・弓道の日(有限会社猪飼弓具店)
それで、弓道と聞くと思い出すことがある。
ゆえいかんとなれば、菩提心をおこし、仏道修行におもむくのちよりは、難行をねんごろにおこなふとき、おこなふといへども百行に一当なし。しかあれども、或従知識・或従経巻して、やうやくあたることをうるなり。いまの一当は、むかしの百不当のちからなり、百不当の一老なり。聞教・修道・得証、みなかくのごとし。きのふの説心説性は百不当なりといへども、きのふの説心説性の百不当、たちまちに今日の一当なり。行仏道の初心のとき、未練にして通達せざればとて、仏道をすてて余道をへて仏道をうることなし。仏道修行の始終に達せざるともがら、この通塞の道理なることを、あきらめがたし。
道元禅師『正法眼蔵』「説心説性」巻
拙僧がとても大好きな一節で、ここを学びの基本としているのだが、ここでは弓で矢を的に当てることを喩えに、仏道修行の実際を表現したものである。意義としては、菩提心を発して、仏道修行に赴いてからは、喩え、難行を懇ろに行ったとしても、百行(数多くの修行)しても一当も無いという。そうであっても、繰り返し知識(指導者)・経巻に学んで、ようやく(だんだんと、次第に)仏道に当たるという。
そして、まさに一当した時は、昔の百行の百不当の力であったという。その意味で「百不当の一老なり」とされたが、この意味の「老」は、仏道を得た先生を指す。そして、教えを聞き、仏道を修め、証を得るという様子も、皆「百不当の一老」なのである。昨日、説心説性して仏道を得られず百不当だったとしても、昨日の説心説性の百不当が、直ちに今日の一当となったのである。
そのため、道元禅師は仏道を行う初心であったとしても、昨日の説心説性は、今日の一当となるのだから、未だ鍛錬が至らずに、仏道に通達しないからといっても、仏道を捨てて余道に行ってしまえば、仏道を得ることが無い。仏道修行の始終に達しない者は、この全体に通じる道理を、明らかにすることは出来ないとしている。何故ならば、失敗を繰り返しても、諦めないからこそ成功に至るという。

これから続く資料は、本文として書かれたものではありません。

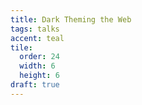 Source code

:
 ```yaml
---
title: Dark Theming the Web
tags: talks
accent: teal
tile:
  order: 24
  width: 6
  height: 6
draft: true
---
```

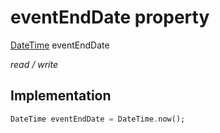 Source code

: 


# eventEndDate property







[DateTime](https://api.flutter.dev/flutter/dart-core/DateTime-class.html) eventEndDate
  
_<span class="feature">read / write</span>_






## Implementation

```dart
DateTime eventEndDate = DateTime.now();
```







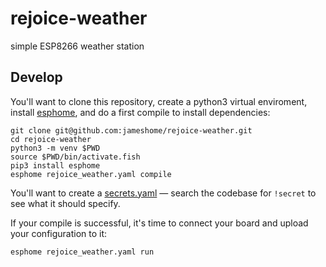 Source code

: # rejoice-weather

simple ESP8266 weather station

## Develop

You'll want to clone this repository, create a python3 virtual enviroment, install [esphome](https://esphome.io/guides/getting_started_command_line.html), and do a first compile to install dependencies:

```
git clone git@github.com:jameshome/rejoice-weather.git
cd rejoice-weather
python3 -m venv $PWD
source $PWD/bin/activate.fish
pip3 install esphome
esphome rejoice_weather.yaml compile
```

You'll want to create a
[secrets.yaml](https://www.home-assistant.io/docs/configuration/secrets/) — search the codebase for `!secret` to see what it should specify.

If your compile is successful, it's time to connect your board and upload your configuration to it:

```
esphome rejoice_weather.yaml run
```
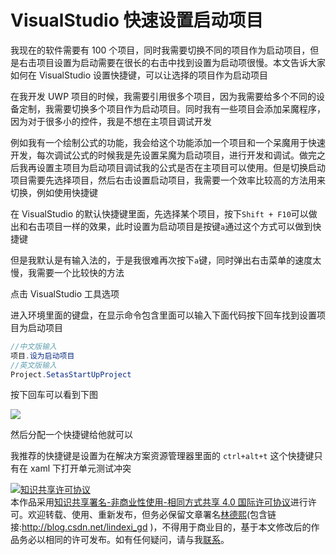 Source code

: # VisualStudio 快速设置启动项目

我现在的软件需要有 100 个项目，同时我需要切换不同的项目作为启动项目，但是右击项目设置为启动需要在很长的右击中找到设置为启动项很慢。本文告诉大家如何在 VisualStudio 设置快捷键，可以让选择的项目作为启动项目

<!--more-->
<!-- CreateTime:2020/3/5 9:26:16 -->

<!-- csdn -->

在我开发 UWP 项目的时候，我需要引用很多个项目，因为我需要给多个不同的设备定制，我需要切换多个项目作为启动项目。同时我有一些项目会添加呆魔程序，因为对于很多小的控件，我是不想在主项目调试开发

例如我有一个绘制公式的功能，我会给这个功能添加一个项目和一个呆魔用于快速开发，每次调试公式的时候我是先设置呆魔为启动项目，进行开发和调试。做完之后我再设置主项目为启动项目调试我的公式是否在主项目可以使用。但是切换启动项目需要先选择项目，然后右击设置启动项目，我需要一个效率比较高的方法用来切换，例如使用快捷键

在 VisualStudio 的默认快捷键里面，先选择某个项目，按下`Shift + F10`可以做出和右击项目一样的效果，此时设置为启动项目是按键`a`通过这个方式可以做到快捷键

但是我默认是有输入法的，于是我很难再次按下`a`键，同时弹出右击菜单的速度太慢，我需要一个比较快的方法

点击 VisualStudio 工具选项

进入环境里面的键盘，在显示命令包含里面可以输入下面代码按下回车找到设置项目为启动项目

```csharp
//中文版输入
项目.设为启动项目
//英文版输入
Project.SetasStartUpProject
```

按下回车可以看到下图

<!-- ![](image/VisualStudio 快速设置启动项目/VisualStudio 快速设置启动项目0.png) -->

![](http://image.acmx.xyz/lindexi%2F201971142743883)

然后分配一个快捷键给他就可以

我推荐的快捷键是设置为在解决方案资源管理器里面的 `ctrl+alt+t` 这个快捷键只有在 xaml 下打开单元测试冲突

<a rel="license" href="http://creativecommons.org/licenses/by-nc-sa/4.0/"><img alt="知识共享许可协议" style="border-width:0" src="https://licensebuttons.net/l/by-nc-sa/4.0/88x31.png" /></a><br />本作品采用<a rel="license" href="http://creativecommons.org/licenses/by-nc-sa/4.0/">知识共享署名-非商业性使用-相同方式共享 4.0 国际许可协议</a>进行许可。欢迎转载、使用、重新发布，但务必保留文章署名[林德熙](http://blog.csdn.net/lindexi_gd)(包含链接:http://blog.csdn.net/lindexi_gd )，不得用于商业目的，基于本文修改后的作品务必以相同的许可发布。如有任何疑问，请与我[联系](mailto:lindexi_gd@163.com)。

幾ら当てようとしても当たらない。しかし、その当たらない経緯が無ければ、絶対に当たらないのである。
これが、実際の弓道を歩む人達の心持ちかは知らないが、少なくとも仏道とは上記の通りに学ばれ、当たるものである。そういえば、この一節について、道元禅師の直弟子は、以下のように註釈している。
是又御釈に分明也、無殊子細、をこなふと云へども、無尽の難行苦行すればとて、必やがてさとり知事なし、ただ或從知識・或從経巻して、積功累徳するとき、漸あたる事をうるなり、
『正法眼蔵抄』「説心説性」篇
先ほどの、道元禅師の一節を、上記の道理をもって解釈されている。もちろん、先の一節は、「御釈に分明也」とあるように、余分な解説は要らないという。しかし、無尽の難行苦行については、やがて(すぐに)悟りを知ることが無いという。一方で、或從知識・或從経巻して、積功累徳する時に、次第に仏道に当たるという。
つまり、ここでは積功累徳という繰り返しの修行が必要だとしているのである。これもまた、頓悟・漸悟という区分を超えた修行観である。